A tsunami of technological innovation has swept through the buildings sector in recent years. This includes LED lighting systems, high performance windows, air-to-air cold climate heat pumps, electronically commutated high efficiency fan and pump motors, advanced energy flywheels, and other heat recovery technologies. When combined with deep cost reductions in sensors and digitized control technologies, the recapitalization of old buildings can create healthier, more productive space that no longer relies on antiquated fossil fuel combustion technologies.

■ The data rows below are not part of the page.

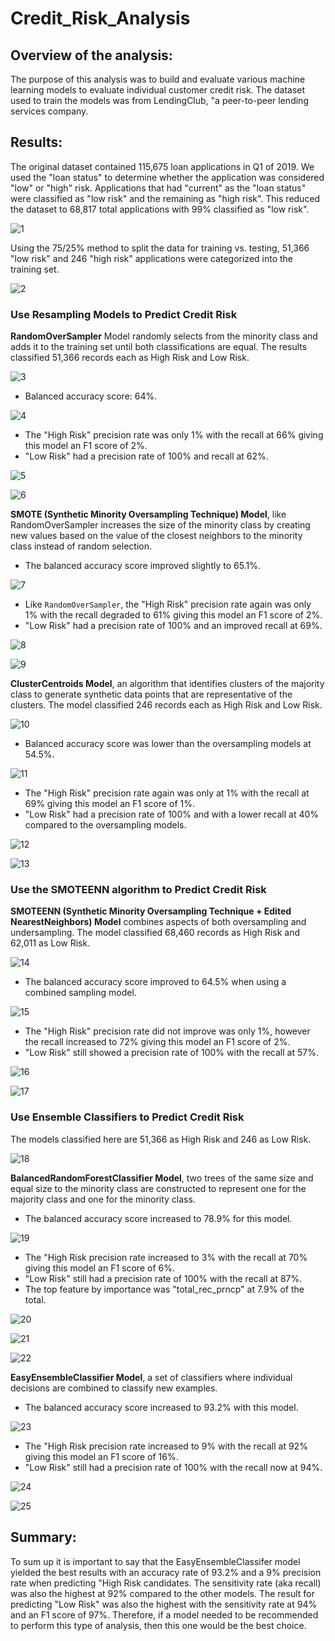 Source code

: # Credit_Risk_Analysis

## Overview of the analysis:

The purpose of this analysis was to build and evaluate various machine learning models to evaluate individual customer credit risk. The dataset used to train the models was from LendingClub, "a peer-to-peer lending services company.

## Results: 

The original dataset contained 115,675 loan applications in Q1 of 2019. We used the "loan status" to determine whether the application was considered "low" or "high" risk. Applications that had "current" as the "loan status" were classified as "low risk" and the remaining as "high risk". This reduced the dataset to 68,817 total applications with 99% classified as "low risk". 

![1](images/1.png)

Using the 75/25% method to split the data for training vs. testing, 51,366 "low risk" and 246 "high risk" applications were categorized into the training set.   

![2](images/2.png)

### Use Resampling Models to Predict Credit Risk

**RandomOverSampler** Model randomly selects from the minority class and adds it to the training set until both classifications are equal. The results classified 51,366 records each as High Risk and Low Risk.

  ![3](images/3.png)

  * Balanced accuracy score: 64%.

  ![4](images/4.png)

  * The "High Risk" precision rate was only 1% with the recall at 66% giving this model an F1 score of 2%.
  * "Low Risk" had a precision rate of 100% and recall at 62%.  
  
  ![5](images/5.png)
  
  ![6](images/6.png)
  
**SMOTE (Synthetic Minority Oversampling Technique) Model**, like RandomOverSampler increases the size of the minority class by creating new values based on the value of the closest neighbors to the minority class instead of random selection. 

  * The balanced accuracy score improved slightly to 65.1%.

  ![7](images/7.png)

  * Like `RandomOverSampler`, the "High Risk" precision rate again was only 1% with the recall degraded to 61% giving this model an F1 score of 2%.
  * "Low Risk" had a precision rate of 100% and an improved recall at 69%.  

  ![8](images/8.png)
  
  ![9](images/9.png)
  
**ClusterCentroids Model**, an algorithm that identifies clusters of the majority class to generate synthetic data points that are representative of the clusters. The model classified 246 records each as High Risk and Low Risk.

  ![10](images/10.png)

  * Balanced accuracy score was lower than the oversampling models at 54.5%.

  ![11](images/11.png)

  * The "High Risk" precision rate again was only at 1% with the recall at 69% giving this model an F1 score of 1%.
  * "Low Risk" had a precision rate of 100% and with a lower recall at 40% compared to the oversampling models.  

  ![12](images/12.png)
  
  ![13](images/13.png)
  
### Use the SMOTEENN algorithm to Predict Credit Risk

**SMOTEENN (Synthetic Minority Oversampling Technique + Edited NearestNeighbors) Model** combines aspects of both oversampling and undersampling. The model classified 68,460 records as High Risk and 62,011 as Low Risk.

  ![14](images/14.png)

  * The balanced accuracy score improved to 64.5% when using a combined sampling model.

  ![15](images/15.png)

  * The "High Risk" precision rate did not improve was only 1%, however the recall increased to 72% giving this model an F1 score of 2%.
  * "Low Risk" still showed a precision rate of 100% with the recall at 57%.  
  
  ![16](images/16.png)

  ![17](images/17.png)
  
### Use Ensemble Classifiers to Predict Credit Risk

The models classified here are 51,366 as High Risk and 246 as Low Risk.

![18](images/18.png)

**BalancedRandomForestClassifier Model**, two trees of the same size and equal size to the minority class are constructed to represent one for the majority class and one for the minority class. 

  * The balanced accuracy score increased to 78.9% for this model.

  ![19](images/19.png)

  * The "High Risk precision rate increased to 3% with the recall at 70% giving this model an F1 score of 6%.
  * "Low Risk" still had a precision rate of 100% with the recall at 87%.  
  * The top feature by importance was "total_rec_prncp" at 7.9% of the total.

  ![20](images/20.png)
  
  ![21](images/21.png)

  ![22](images/22.png) 

**EasyEnsembleClassifier Model**, a set of classifiers where individual decisions are combined to classify new examples.

  * The balanced accuracy score increased to 93.2% with this model.

  ![23](images/23.png)

  * The "High Risk precision rate increased to 9% with the recall at 92% giving this model an F1 score of 16%.
  * "Low Risk" still had a precision rate of 100% with the recall now at 94%.  

  ![24](images/24.png)
  
  ![25](images/25.png)
  
## Summary: 

To sum up it is important to say that the EasyEnsembleClassifer model yielded the best results with an accuracy rate of 93.2% and a 9% precision rate when predicting "High Risk candidates. The sensitivity rate (aka recall) was also the highest at 92% compared to the other models. The result for predicting "Low Risk" was also the highest with the sensitivity rate at 94% and an F1 score of 97%. Therefore, if a model needed to be recommended to perform this type of analysis, then this one would be the best choice. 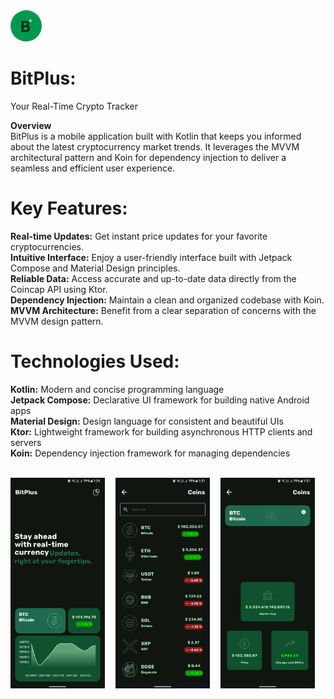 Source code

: 
<img src="https://github.com/thevedantchourey/BitPlus/blob/master/assests/bitplus_logo_light.png"  height=50px width=50px  style="border-radius: 50%">  


# BitPlus: 
Your Real-Time Crypto Tracker

**Overview** <br>
BitPlus is a mobile application built with Kotlin that keeps you informed about the latest cryptocurrency market trends.
It leverages the MVVM architectural pattern and Koin for dependency injection to deliver a seamless and efficient user experience.

# Key Features:

**Real-time Updates:** Get instant price updates for your favorite cryptocurrencies.<br>
**Intuitive Interface:** Enjoy a user-friendly interface built with Jetpack Compose and Material Design principles.<br>
**Reliable Data:** Access accurate and up-to-date data directly from the Coincap API using Ktor.<br>
**Dependency Injection:** Maintain a clean and organized codebase with Koin.<br>
**MVVM Architecture:** Benefit from a clear separation of concerns with the MVVM design pattern.

# Technologies Used:

**Kotlin:** Modern and concise programming language <br>
**Jetpack Compose:** Declarative UI framework for building native Android apps<br>
**Material Design:** Design language for consistent and beautiful UIs<br>
**Ktor:** Lightweight framework for building asynchronous HTTP clients and servers<br>
**Koin:** Dependency injection framework for managing dependencies

<br>
<div style="display: flex; justify-content: space-between;">
<img src="https://github.com/thevedantchourey/BitPlus/blob/master/assests/Screenshot_20241205_133046.png" width=30% height=30%>
<img src="https://github.com/thevedantchourey/BitPlus/blob/master/assests/Screenshot_20241205_133114.png" width=30% height=30%>
<img src="https://github.com/thevedantchourey/BitPlus/blob/master/assests/Screenshot_20241205_133125.png" width=30% height=30%>
<div>
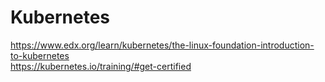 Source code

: # Kubernetes
https://www.edx.org/learn/kubernetes/the-linux-foundation-introduction-to-kubernetes  
https://kubernetes.io/training/#get-certified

Electrification is the key to efficiency, including by switching current electric resistance heating to heat pump technology. Modern, electric-powered technologies are dramatically more efficient than their predecessors or their combustion-based alternatives. In a deep building retrofit, these efficiency gains can drive reductions in power consumption that are sometimes larger than the additional electricity required to switch from natural gas to heat pumps. By combining building energy efficiency and electrification, the decarbonization of commercial and institutional buildings can facilitate grid decarbonization.

 

The Opportunity: Better Buildings and Zero Emissions through Modernization

SSG and RMI’s Roadmap to Low-Carbon Operations in the National Capital Region illustrates a classic example of the whole being greater than the sum of the parts. The Roadmap shows how an integrated, whole-building approach to the renewal of federal buildings can result in better buildings that are fossil fuel-free and have lower aggregate electricity consumption than they do today.

While the mix of technologies and the energy and emissions outcomes vary from one building to the next, we found that aggregate electricity consumption could be reduced by 25 percent or more, even as the gas-heated stock is electrified. This is the opportunity created by the convergence of an aging stock, a climate change imperative, and a new generation of building technologies that have transformed the art of the possible.

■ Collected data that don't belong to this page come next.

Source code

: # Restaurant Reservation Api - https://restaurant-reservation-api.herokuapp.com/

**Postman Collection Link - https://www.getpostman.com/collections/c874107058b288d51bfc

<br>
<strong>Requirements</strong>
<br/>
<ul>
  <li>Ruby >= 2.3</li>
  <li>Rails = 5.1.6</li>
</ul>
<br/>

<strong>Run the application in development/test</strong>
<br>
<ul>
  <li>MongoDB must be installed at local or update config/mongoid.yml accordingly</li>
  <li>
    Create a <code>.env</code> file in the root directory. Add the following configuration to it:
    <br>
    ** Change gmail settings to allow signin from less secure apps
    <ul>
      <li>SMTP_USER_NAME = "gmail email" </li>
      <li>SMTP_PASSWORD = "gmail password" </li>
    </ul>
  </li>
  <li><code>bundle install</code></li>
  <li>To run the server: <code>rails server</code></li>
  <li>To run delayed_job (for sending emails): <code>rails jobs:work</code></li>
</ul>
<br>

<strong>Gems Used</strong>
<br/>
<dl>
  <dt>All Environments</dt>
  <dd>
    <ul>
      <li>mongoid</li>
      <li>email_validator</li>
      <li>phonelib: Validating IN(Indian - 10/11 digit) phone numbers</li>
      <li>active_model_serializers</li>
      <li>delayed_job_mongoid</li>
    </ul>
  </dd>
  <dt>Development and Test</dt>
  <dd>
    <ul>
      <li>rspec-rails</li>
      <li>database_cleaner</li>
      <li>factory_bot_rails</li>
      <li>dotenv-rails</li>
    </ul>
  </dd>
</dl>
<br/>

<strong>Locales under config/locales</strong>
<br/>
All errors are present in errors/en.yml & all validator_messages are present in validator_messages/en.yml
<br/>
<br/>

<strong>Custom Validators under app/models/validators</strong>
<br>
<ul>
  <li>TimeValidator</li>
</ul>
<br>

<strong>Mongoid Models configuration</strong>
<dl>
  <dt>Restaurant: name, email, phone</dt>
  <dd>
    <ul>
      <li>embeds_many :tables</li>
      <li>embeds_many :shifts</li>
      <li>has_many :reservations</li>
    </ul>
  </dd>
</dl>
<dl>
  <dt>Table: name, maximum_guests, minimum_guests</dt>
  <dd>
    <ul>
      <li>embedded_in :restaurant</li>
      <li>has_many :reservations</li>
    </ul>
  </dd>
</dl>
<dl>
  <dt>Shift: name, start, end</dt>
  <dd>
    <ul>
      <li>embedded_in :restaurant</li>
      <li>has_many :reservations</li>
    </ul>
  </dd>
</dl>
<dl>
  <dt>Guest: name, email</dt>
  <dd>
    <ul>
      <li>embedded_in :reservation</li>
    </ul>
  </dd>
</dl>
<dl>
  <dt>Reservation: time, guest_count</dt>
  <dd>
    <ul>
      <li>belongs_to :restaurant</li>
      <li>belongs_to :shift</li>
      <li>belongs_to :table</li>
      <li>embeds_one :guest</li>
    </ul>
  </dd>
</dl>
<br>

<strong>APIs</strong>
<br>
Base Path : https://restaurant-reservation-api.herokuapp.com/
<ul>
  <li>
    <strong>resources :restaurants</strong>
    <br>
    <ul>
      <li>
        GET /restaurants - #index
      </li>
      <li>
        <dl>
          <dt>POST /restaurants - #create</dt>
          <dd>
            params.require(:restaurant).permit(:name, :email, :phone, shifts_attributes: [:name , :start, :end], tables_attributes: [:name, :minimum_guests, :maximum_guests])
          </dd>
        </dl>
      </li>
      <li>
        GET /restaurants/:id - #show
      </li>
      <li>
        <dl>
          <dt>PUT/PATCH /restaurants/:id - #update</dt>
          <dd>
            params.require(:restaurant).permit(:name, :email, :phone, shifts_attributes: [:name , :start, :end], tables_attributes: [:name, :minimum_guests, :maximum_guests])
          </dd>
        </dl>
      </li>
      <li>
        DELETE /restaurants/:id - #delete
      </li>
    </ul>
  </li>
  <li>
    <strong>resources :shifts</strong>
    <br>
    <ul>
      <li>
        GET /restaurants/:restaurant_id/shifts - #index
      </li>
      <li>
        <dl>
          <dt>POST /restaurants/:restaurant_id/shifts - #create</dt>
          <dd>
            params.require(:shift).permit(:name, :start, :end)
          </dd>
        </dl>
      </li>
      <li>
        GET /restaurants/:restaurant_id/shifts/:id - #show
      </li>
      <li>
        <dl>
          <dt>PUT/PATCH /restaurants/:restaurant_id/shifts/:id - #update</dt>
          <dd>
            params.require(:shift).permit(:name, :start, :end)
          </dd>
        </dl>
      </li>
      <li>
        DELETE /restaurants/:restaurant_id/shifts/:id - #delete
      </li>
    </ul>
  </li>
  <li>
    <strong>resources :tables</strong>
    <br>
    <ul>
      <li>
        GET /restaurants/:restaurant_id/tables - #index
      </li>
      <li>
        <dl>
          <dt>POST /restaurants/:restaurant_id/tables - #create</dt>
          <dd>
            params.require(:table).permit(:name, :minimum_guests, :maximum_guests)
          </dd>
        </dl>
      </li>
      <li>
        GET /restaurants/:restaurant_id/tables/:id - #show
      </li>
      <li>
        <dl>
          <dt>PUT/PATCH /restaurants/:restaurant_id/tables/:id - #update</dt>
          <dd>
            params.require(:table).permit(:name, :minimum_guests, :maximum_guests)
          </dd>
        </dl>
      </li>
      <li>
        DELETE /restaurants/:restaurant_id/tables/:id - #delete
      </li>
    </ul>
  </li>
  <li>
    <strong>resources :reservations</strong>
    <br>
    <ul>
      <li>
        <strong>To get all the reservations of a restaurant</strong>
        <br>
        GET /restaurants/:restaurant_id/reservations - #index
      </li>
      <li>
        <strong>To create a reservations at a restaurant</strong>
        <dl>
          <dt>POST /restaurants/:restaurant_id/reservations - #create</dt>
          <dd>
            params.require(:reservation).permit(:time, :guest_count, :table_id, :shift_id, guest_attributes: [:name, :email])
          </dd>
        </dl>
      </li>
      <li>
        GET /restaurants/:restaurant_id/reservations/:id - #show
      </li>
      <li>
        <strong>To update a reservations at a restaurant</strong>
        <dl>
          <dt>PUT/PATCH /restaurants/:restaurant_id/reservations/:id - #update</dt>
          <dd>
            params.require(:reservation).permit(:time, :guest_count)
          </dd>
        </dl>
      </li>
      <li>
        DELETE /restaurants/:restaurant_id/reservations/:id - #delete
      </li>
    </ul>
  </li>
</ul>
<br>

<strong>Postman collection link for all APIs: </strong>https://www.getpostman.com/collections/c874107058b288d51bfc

The Roadmap shows how the government’s offices can be replaced with dynamic spaces and flexible work arrangements that make its employees healthier and happier. It is a blueprint for creating spaces with better ventilation and temperature controls, all of which enhance focus, productivity, and efficiency.

By choosing the path of carbon neutrality, the Canadian government can become a model. It can show all kinds of organizations—from municipal governments to large corporations to other countries—that addressing the climate crisis is about so much more than reducing greenhouse gas emissions. It is an opportunity to build vibrant, healthy, and resilient communities. It is a chance to step onto the best path for our future.